-- THE INPUT follows --
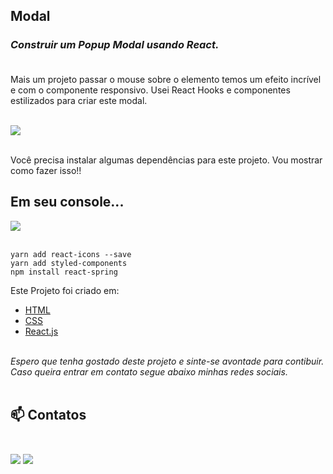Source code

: 
## Modal
### _Construir um Popup Modal usando React._<br><br>



Mais um projeto  passar o mouse sobre o elemento temos um efeito incrível e com o componente responsivo.
Usei React Hooks e componentes estilizados para criar este modal.<br><br>

<img src="https://media.giphy.com/media/Mdlscw2GpiR4gzeE5s/giphy.gif"/><br><br>

Você precisa instalar algumas  dependências para este projeto. Vou mostrar como fazer isso!!

## Em seu console...

<img src="https://media.giphy.com/media/hDtUEkyGMdpVmScraU/giphy.gif"/><br><br>


``` 
yarn add react-icons --save
yarn add styled-components 
npm install react-spring

```


Este Projeto foi criado em:

<ul>
    <li><a href="https://developer.mozilla.org/pt-BR/docs/Web/HTML">HTML</a></li>
    <li><a href="https://developer.mozilla.org/pt-BR/docs/Web/CSS">CSS</a></li>
    <li><a href="https://pt-br.reactjs.org/">React.js</a></li><br>
</ul>



_Espero que tenha gostado deste projeto e sinte-se avontade para contibuir.
Caso queira entrar em contato segue abaixo minhas redes sociais._<br><br>


 ## 📫 Contatos <br><br>

 [<img src="https://img.shields.io/badge/medium-%2312100E.svg?&style=for-the-badge&logo=medium&logoColor=white" />](https://devmarilia-frontend.medium.com/)  [<img src="https://img.shields.io/badge/linkedin-%230077B5.svg?&style=for-the-badge&logo=linkedin&logoColor=white" />](https://www.linkedin.com/in/mar%C3%ADlia-lemos-b2565316a/)



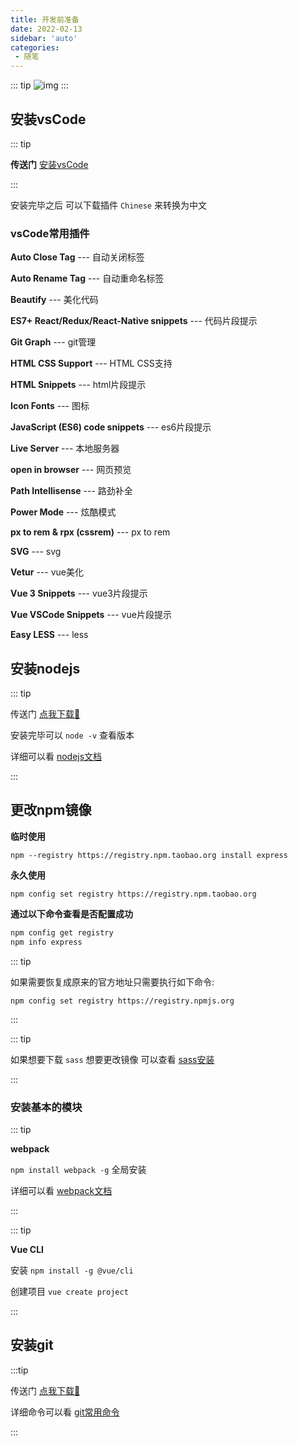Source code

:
 ```yaml
---
title: 开发前准备
date: 2022-02-13
sidebar: 'auto'
categories:
 - 随笔
---
```


::: tip
![img](/images/12.png)
:::
<!-- more -->

## 安装vsCode

::: tip

**传送门** [安装vsCode](https://code.visualstudio.com/)

:::

安装完毕之后 可以下载插件 `Chinese` 来转换为中文
### vsCode常用插件

**Auto Close Tag** --- 自动关闭标签

**Auto Rename Tag** --- 自动重命名标签

**Beautify** --- 美化代码

**ES7+ React/Redux/React-Native snippets** --- 代码片段提示

**Git Graph** --- git管理

**HTML CSS Support** --- HTML CSS支持

**HTML Snippets** --- html片段提示

**Icon Fonts** --- 图标

**JavaScript (ES6) code snippets** --- es6片段提示

**Live Server** --- 本地服务器

**open in browser** --- 网页预览

**Path Intellisense** --- 路劲补全

**Power Mode** --- 炫酷模式

**px to rem & rpx (cssrem)** --- px to rem

**SVG** --- svg

**Vetur** --- vue美化

**Vue 3 Snippets** --- vue3片段提示

**Vue VSCode Snippets** --- vue片段提示

**Easy LESS** --- less

## 安装nodejs

::: tip

传送门 <a href="/file/node-v16.14.0-x64.zip" download="node-v16.14.0-x64.zip">点我下载🥰</a>

安装完毕可以 `node -v` 查看版本

详细可以看 [nodejs文档](/docs/nodejs/nodejs-note.html) 

:::

## 更改npm镜像

**临时使用**

`npm --registry https://registry.npm.taobao.org install express`

**永久使用**

`npm config set registry https://registry.npm.taobao.org`

**通过以下命令查看是否配置成功**

```tex
npm config get registry
npm info express
```

::: tip

如果需要恢复成原来的官方地址只需要执行如下命令:

`npm config set registry https://registry.npmjs.org` 

:::

::: tip

如果想要下载 `sass` 想要更改镜像 可以查看 [sass安装](/docs/essay/preprocessor.html#sass)

:::

### 安装基本的模块

::: tip

**webpack**

`npm install webpack -g` 全局安装

详细可以看 [webpack文档](/docs/webpack/webpack-note.html#%E5%90%AF%E5%8A%A8%E5%AE%89%E8%A3%85webpack) 

:::

::: tip

**Vue CLI**

安装 `npm install -g @vue/cli`

创建项目 `vue create project` 

:::

## 安装git

:::tip 

传送门 <a href="/file/Git-2.35.1.2-64-bit.zip" download="Git-2.35.1.2-64-bit.zip">点我下载🥰</a>

详细命令可以看 [git常用命令](/docs/git/git-note.html) 

:::
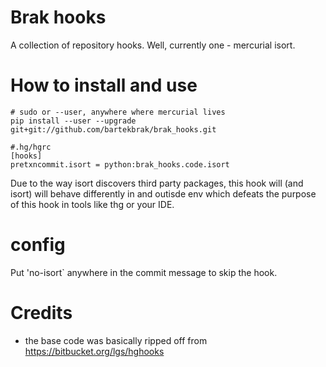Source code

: # Brak hooks

A collection of repository hooks. Well, currently one - mercurial isort.

# How to install and use

```
# sudo or --user, anywhere where mercurial lives
pip install --user --upgrade git+git://github.com/bartekbrak/brak_hooks.git
```

```
#.hg/hgrc
[hooks]
pretxncommit.isort = python:brak_hooks.code.isort
```

Due to the way isort discovers third party packages, this hook will (and
isort) will behave differently in and outisde env which defeats the purpose
of this hook in tools like thg or your IDE.

# config
Put 'no-isort` anywhere in the commit message to skip the hook.

# Credits
- the base code was basically ripped off from https://bitbucket.org/lgs/hghooks
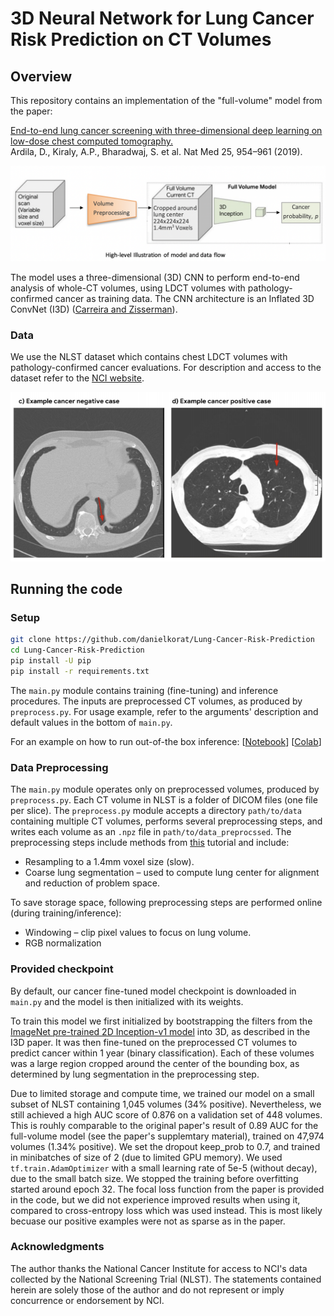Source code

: # 3D Neural Network for Lung Cancer Risk Prediction on CT Volumes

## Overview

This repository contains an implementation of the "full-volume" model from the paper:  

[End-to-end lung cancer screening with three-dimensional deep learning on low-dose chest computed tomography.](https://doi.org/10.1038/s41591-019-0447-x)<br/> Ardila, D., Kiraly, A.P., Bharadwaj, S. et al. Nat Med 25, 954–961 (2019).

![Model Workflow](https://raw.githubusercontent.com/danielkorat/Lung-Cancer-Risk-Prediction/master/figures/model_workflow.png)

The model uses a three-dimensional (3D) CNN to perform end-to-end analysis of whole-CT volumes, using LDCT
volumes with pathology-confirmed cancer as training data.
The CNN architecture is an Inflated 3D ConvNet (I3D) ([Carreira and
Zisserman](http://openaccess.thecvf.com/content_cvpr_2017/html/Carreira_Quo_Vadis_Action_CVPR_2017_paper.html)).

### Data

We use the NLST dataset which contains chest LDCT volumes with pathology-confirmed cancer evaluations. For description and access to the dataset refer to the [NCI website](https://biometry.nci.nih.gov/cdas/learn/nlst/images/).

![Example cases](https://raw.githubusercontent.com/danielkorat/Lung-Cancer-Risk-Prediction/master/figures/example_cases.png)

## Running the code

### Setup

```bash
git clone https://github.com/danielkorat/Lung-Cancer-Risk-Prediction
cd Lung-Cancer-Risk-Prediction
pip install -U pip
pip install -r requirements.txt
```

The `main.py` module contains training (fine-tuning) and inference procedures.
The inputs are preprocessed CT volumes, as produced by `preprocess.py`.
For usage example, refer to the arguments' description and default values in the bottom of `main.py`.

For an example on how to run out-of-the box inference:
[[Notebook](https://raw.githubusercontent.com/danielkorat/Lung-Cancer-Risk-Prediction/master/notebooks/inference.ipynb)]
[[Colab](https://colab.research.google.com/drive/1nWFFiFI43W7aClax0fjR3OEepTAW5Opw?usp=sharing)]


### Data Preprocessing

The `main.py` module operates only on preprocessed volumes, produced by `preprocess.py`.
Each CT volume in NLST is a folder of DICOM files (one file per slice).
The `preprocess.py` module accepts a directory `path/to/data` containing multiple CT volumes, performs several preprocessing steps, and writes each volume as an `.npz` file in `path/to/data_preprocssed`.
The preprocessing steps include methods from [this](https://www.kaggle.com/gzuidhof/full-preprocessing-tutorial/notebook) tutorial and include:

- Resampling to a 1.4mm voxel size (slow).
- Coarse lung segmentation – used to compute lung center for alignment and reduction of problem space.

To save storage space, following preprocessing steps are performed online (during training/inference):

- Windowing – clip pixel values to focus on lung volume.
- RGB normalization

### Provided checkpoint

By default, our cancer fine-tuned model checkpoint is downloaded in
`main.py` and the model is then initialized with its weights.

To train this model we first initialized by bootstrapping the filters from the [ImageNet pre-trained 2D Inception-v1 model]((http://download.tensorflow.org/models/inception_v1_2016_08_28.tar.gz)) into 3D, as described in the I3D paper.
It was then fine-tuned on the preprocessed CT volumes to predict cancer within 1 year (binary classification). Each of these volumes was a large region cropped around the center of the bounding box, as determined by lung segmentation in the preprocessing step.

Due to limited storage and compute time, we trained our model on a small subset of NLST containing 1,045 volumes (34% positive).
Nevertheless, we still achieved a high AUC score of 0.876 on a validation set of 448 volumes.
This is rouhly comparable to the original paper's result of 0.89 AUC for the full-volume model (see the paper's supplemtary material), trained on 47,974 volumes (1.34% positive).
We set the dropout keep_prob to 0.7, and trained in minibatches of size of 2 (due to limited GPU memory).
We used `tf.train.AdamOptimizer` with a small learning rate of 5e-5 (without decay), due to the small batch size.
We stopped the training before overfitting started around epoch 32.
The focal loss function from the paper is provided in the code, but we did not experience improved results when using it, compared to cross-entropy loss which was used instead. This is most likely becuase our positive examples were not as sparse as in the paper.

### Acknowledgments

The author thanks the National Cancer Institute for access to NCI's data collected by the National Screening Trial (NLST).
The statements contained herein are solely those of the author and do not represent or imply concurrence or endorsement by NCI.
-- THE INPUT concluded --
# THE PROBLEM:
Which lines of the records hold the string "will"? Copy each one.

# RESPONSE:
Due to the way isort discovers third party packages, this hook will (and
isort) will behave differently in and outisde env which defeats the purpose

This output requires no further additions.